Don’t mention the other war: Coalition ignores latest climate report as east coast floods

This week, as Australia was battered by catastrophic floods, the Intergovernmental Panel on Climate Change (IPCC) released another report warning that the country is woefully under-prepared for a global heating crisis that will impact us more severely than any other advanced economy.

These two things are overtly linked: the report made clear that flash flooding, the likes of which have left Lismore under 14 metres of water this week, is set to increase. Meanwhile, on the current warming trajectory, Australia’s GDP growth would be hammered, hundreds of people would die of heat stroke every year and ecosystems like coral reefs would wither away.

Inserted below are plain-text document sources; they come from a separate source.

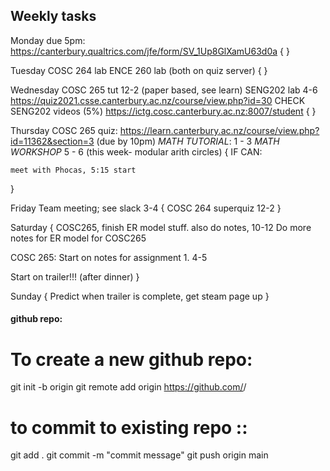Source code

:
## Weekly tasks

Monday
due 5pm: https://canterbury.qualtrics.com/jfe/form/SV_1Up8GlXamU63d0a
<temp>{  }

Tuesday
COSC 264 lab
ENCE 260 lab   (both on quiz server)
<temp>{  }


Wednesday
COSC 265 tut 12-2  (paper based, see learn)
SENG202 lab 4-6 https://quiz2021.csse.canterbury.ac.nz/course/view.php?id=30
CHECK SENG202 videos (5%)  https://ictg.cosc.canterbury.ac.nz:8007/student
<temp>{  }


Thursday
COSC 265 quiz: https://learn.canterbury.ac.nz/course/view.php?id=11362&section=3
(due by 10pm)
*MATH TUTORIAL*:  1 - 3
*MATH WORKSHOP*  5 - 6 (this week- modular arith circles)
<temp>{
    IF CAN:
    
    meet with Phocas, 5:15 start
}


Friday
Team meeting; see slack  3-4
<temp>{
    COSC 264 superquiz   12-2
}


Saturday
<temp>{
    COSC265, finish ER model stuff. also do notes,   10-12
    Do more notes for ER model for COSC265   

   COSC 265: Start on notes for assignment 1.    4-5

   Start on trailer!!!   (after dinner)
}


Sunday
<temp>{
    Predict when trailer is complete, get steam page up
}













#### github repo:

#  To create a new github repo:


git init -b origin
git remote add origin https://github.com/<github-username>/<repo-name>


# to commit to existing repo :: 

git add .
git commit -m "commit message"
git push origin main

But in a week where Australia lived through the kind of future bodies like the IPCC have been warning us about for decades, the political response to the report was strangely muted. Everybody wanted to talk about the floods. Climate remained the elephant in the room, as it so often is during the natural disasters that seem to hit Australia with even greater frequency.

Government ignores report

The lacklustre response to the report was most obvious from the government. When the IPCC released the first part of its Sixth Assessment Report in August last year, Prime Minister Scott Morrison held a press conference alongside Energy and Emissions Reduction Minister Angus Taylor to address the “very serious matter” of the IPCC’s latest findings.

This week’s report was the sequel — focusing on adaptation, impacts and vulnerability, or an illustration of how the current flood crisis will become a new normal.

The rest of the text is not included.